The guard reappeared with a belated armful of wood, as Bob reëntered his room after his new friend's departure. He carried his keys, too, with which, after building up the cold hearth, he prepared to lock the door, but was prevented by a shout from the nearest sentry. Some one was crossing the yard preceded by a sergeant at rigid attention. The guard quickly opened the door again, flattening himself against it as he hastily announced to Bob, "The Herr Major!"
[CHAPTER XIII]
"COME IN, COMRADE!"
Bob had not seen any commissioned German officers since his arrival at the prison camp, but this one he guessed to be the Commandant, by the dignified importance of his gait, and the effect he produced upon the guard and sentry. The officer approached Bob's doorway with deliberate step and clanking sword, looking keenly along the barrack front as though for anything needing his attention. He was a short, stocky, middle-aged man, with flaxen hair and a fair skin, his chin slightly raised as he shifted his bright, intelligent glance from one point to another. When he reached Bob's door and caught sight of the prisoner, he gave him a long look, then a quick nod by way of salutation. Bob returned the nod, standing silently by his table when the officer entered, followed by the sergeant with much clatter of boots. As Bob saw his face plainly he found little in it to like. The prim, set lips and cold, light-gray eyes told of a rigid and ungenerous nature; of the sort of man who prefers rules to justice. Bob had no time to make any more reflections before the major seated himself on the stool brought quickly forward by the sergeant, and, fixing his eyes on the prisoner, began a long question in rapid German, accompanied by waves of the hand to emphasize his words.
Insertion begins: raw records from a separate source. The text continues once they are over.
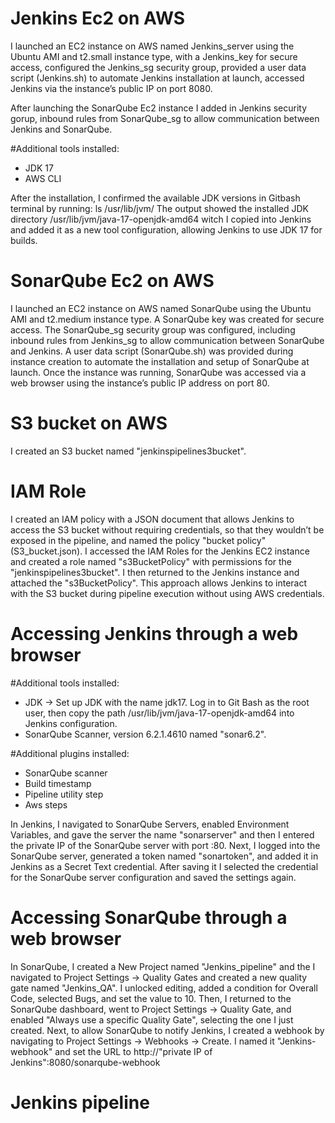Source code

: # Jenkins Ec2 on AWS

I launched an EC2 instance on AWS named Jenkins_server using the Ubuntu AMI and t2.small instance type, with a Jenkins_key for secure access, configured the Jenkins_sg security group, provided a user data script (Jenkins.sh) to automate Jenkins installation at launch, accessed Jenkins via the instance’s public IP on port 8080. 

After launching the SonarQube Ec2 instance I added in Jenkins security gorup, inbound rules from SonarQube_sg to allow communication between Jenkins and SonarQube. 

#Additional tools installed:
- JDK 17
- AWS CLI

After the installation, I confirmed the available JDK versions in Gitbash terminal by running: ls /usr/lib/jvm/
The output showed the installed JDK directory /usr/lib/jvm/java-17-openjdk-amd64 witch I copied into Jenkins and added it as a new tool configuration, allowing Jenkins to use JDK 17 for builds.

# SonarQube Ec2 on AWS

I launched an EC2 instance on AWS named SonarQube using the Ubuntu AMI and t2.medium instance type. A SonarQube key was created for secure access. The SonarQube_sg security group was configured, including inbound rules from Jenkins_sg to allow communication between SonarQube and Jenkins. A user data script (SonarQube.sh) was provided during instance creation to automate the installation and setup of SonarQube at launch.
Once the instance was running, SonarQube was accessed via a web browser using the instance’s public IP address on port 80.

# S3 bucket on AWS

I created an S3 bucket named "jenkinspipelines3bucket".

# IAM Role

I created an IAM policy with a JSON document that allows Jenkins to access the S3 bucket without requiring credentials, so that they wouldn’t be exposed in the pipeline, and named the policy "bucket policy" (S3_bucket.json).
I accessed the IAM Roles for the Jenkins EC2 instance and created a role named "s3BucketPolicy" with permissions for the "jenkinspipelines3bucket".
I then returned to the Jenkins instance and attached the "s3BucketPolicy".
This approach allows Jenkins to interact with the S3 bucket during pipeline execution without using AWS credentials.

# Accessing Jenkins through a web browser

#Additional tools installed:
 - JDK -> Set up JDK with the name jdk17. Log in to Git Bash as the root user, then copy the path /usr/lib/jvm/java-17-openjdk-amd64 into Jenkins configuration.
 - SonarQube Scanner, version 6.2.1.4610 named "sonar6.2".

#Additional plugins installed:
- SonarQube scanner
- Build timestamp
- Pipeline utility step
- Aws steps

In Jenkins, I navigated to SonarQube Servers, enabled Environment Variables, and gave the server the name "sonarserver" and then I entered the private IP of the SonarQube server with port :80.
Next, I logged into the SonarQube server, generated a token named "sonartoken", and added it in Jenkins as a Secret Text credential. After saving it I selected the credential for the SonarQube server configuration and saved the settings again.

# Accessing SonarQube through a web browser

In SonarQube, I created a New Project named "Jenkins_pipeline" and the I navigated to Project Settings → Quality Gates and created a new quality gate named "Jenkins_QA". I unlocked editing, added a condition for Overall Code, selected Bugs, and set the value to 10.
Then, I returned to the SonarQube dashboard, went to Project Settings → Quality Gate, and enabled "Always use a specific Quality Gate", selecting the one I just created. Next, to allow SonarQube to notify Jenkins, I created a webhook by navigating to Project Settings → Webhooks → Create. I named it "Jenkins-webhook" and set the URL to http://"private IP of Jenkins":8080/sonarqube-webhook

# Jenkins pipeline



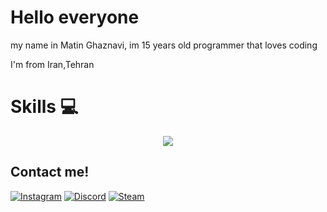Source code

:# Hello everyone
my name in Matin Ghaznavi, im 15 years old programmer that loves coding 

I'm from Iran,Tehran


# Skills 💻 
<p align="center">
  <img src="https://skillicons.dev/icons?i=js,html,css,nodejs,figma,swift,c,cpp,cs,python,sqlite,django,md,git,linux,ps,pr,ae&perline=3"() />
</p>

## Contact me!
[![Instagram](https://skillicons.dev/icons?i=instagram)](https://www.instagram.com/nothillscape/)
[![Discord](https://skillicons.dev/icons?i=discord)](https://www.instagram.com/nothillscape/)
[![Steam](https://skillicons.dev/icons?i=twitter)](https://www.instagram.com/nothillscape/)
Bob silently shook his head and said in English, as soon as there was a pause in the flow of words, "I cannot speak German, Herr Major."
The great man frowned angrily, his face growing red with the quick temper that is aroused by trifles and as easily calmed. He stared at Bob for a moment, as though trying to discover whether or not he was speaking the truth, then evidently deciding that he was, he puckered his brows and began irritably in English.
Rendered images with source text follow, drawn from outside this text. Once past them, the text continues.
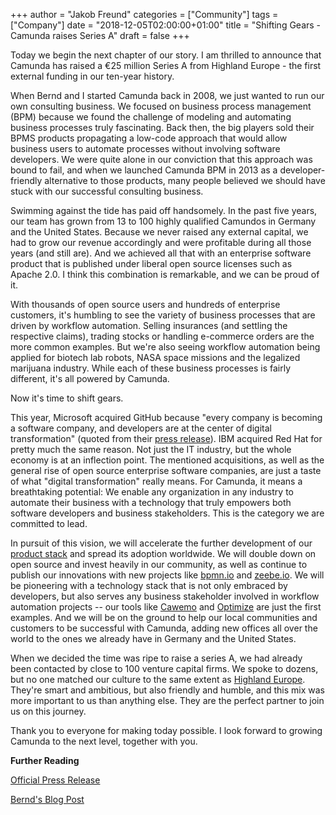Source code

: +++
author = "Jakob Freund"
categories = ["Community"]
tags = ["Company"]
date = "2018-12-05T02:00:00+01:00"
title = "Shifting Gears - Camunda raises Series A"
draft = false
+++

Today we begin the next chapter of our story. I am thrilled to announce that Camunda has raised a €25 million Series A from Highland Europe - the first external funding in our ten-year history.

<!--more-->

When Bernd and I started Camunda back in 2008, we just wanted to run our own consulting business. We focused on business process management (BPM) because we found the challenge of modeling and automating business processes truly fascinating. Back then, the big players sold their BPMS products propagating a low-code approach that would allow business users to automate processes without involving software developers. We were quite alone in our conviction that this approach was bound to fail, and when we launched Camunda BPM in 2013 as a developer-friendly alternative to those products, many people believed we should have stuck with our successful consulting business.

Swimming against the tide has paid off handsomely. In the past five years, our team has grown from 13 to 100 highly qualified Camundos in Germany and the United States. Because we never raised any external capital, we had to grow our revenue accordingly and were profitable during all those years (and still are). And we achieved all that with an enterprise software product that is published under liberal open source licenses such as Apache 2.0. I think this combination is remarkable, and we can be proud of it. 

With thousands of open source users and hundreds of enterprise customers, it's humbling to see the variety of business processes that are driven by workflow automation. Selling insurances (and settling the respective claims), trading stocks or handling e-commerce orders are the more common examples. But we're also seeing workflow automation being applied for biotech lab robots, NASA space missions and the legalized marijuana industry. While each of these business processes is fairly different, it's all powered by Camunda.

Now it's time to shift gears. 

This year, Microsoft acquired GitHub because "every company is becoming a software company, and developers are at the center of digital transformation" (quoted from their [press release](https://news.microsoft.com/2018/06/04/microsoft-to-acquire-github-for-7-5-billion/)). IBM acquired Red Hat for pretty much the same reason. Not just the IT industry, but the whole economy is at an inflection point.  The mentioned acquisitions, as well as the general rise of open source enterprise software companies, are just a taste of what "digital transformation" really means. For Camunda, it means a breathtaking potential: We enable any organization in any industry to automate their business with a technology that truly empowers both software developers and business stakeholders. This is the category we are committed to lead.

In pursuit of this vision, we will accelerate the further development of our [product stack](https://camunda.com/products) and spread its adoption worldwide. We will double down on open source and invest heavily in our community, as well as continue to publish our innovations with new projects like [bpmn.io](https://bpmn.io) and [zeebe.io](https://zeebe.io). We will be pioneering with a technology stack that is not only embraced by developers, but also serves any business stakeholder involved in workflow automation projects -- our tools like [Cawemo](https://cawemo.com) and [Optimize](https://camunda.com/products/optimize/) are just the first examples. And we will be on the ground to help our local communities and customers to be successful with Camunda, adding new offices all over the world to the ones we already have in Germany and the United States.

When we decided the time was ripe to raise a series A, we had already been contacted by close to 100 venture capital firms. We spoke to dozens, but no one matched our culture to the same extent as [Highland Europe](https://www.highlandeurope.com/). They're smart and ambitious, but also friendly and humble, and this mix was more important to us than anything else. They are the perfect partner to join us on this journey.

Thank you to everyone for making today possible. I look forward to growing Camunda to the next level, together with you.

<strong>Further Reading</strong>

[Official Press Release](https://camunda.com/about/press/workflow-automation-innovator-camunda-secures-25-million-in-series-a-funding/)

[Bernd's Blog Post](http://blog.bernd-ruecker.com/camunda-raised-25m-series-a-funding-fcf438b66c7a)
"To me at once your name, your rank, your corps and their position tell. And the event of how you at our hands were taken." He stopped rather suddenly, his labored English apparently failing him.
Bob began promptly, and repeated what he had already told the officers at Petit-Bois. He had managed to satisfy them without giving any definite information, and he had little trouble now in being sufficiently vague to make his answers valueless, for his questioner did not know enough of the American positions to contradict him. The inquiry was ended sooner than it might have been by the evident unwillingness felt by the German to struggle on in English. Bob suspected that half his rapid answers had not been understood. When a pause finally ensued he took the questioning boldly into his own hands and said:
"Herr Major, as a prisoner of war, I should like to make a request."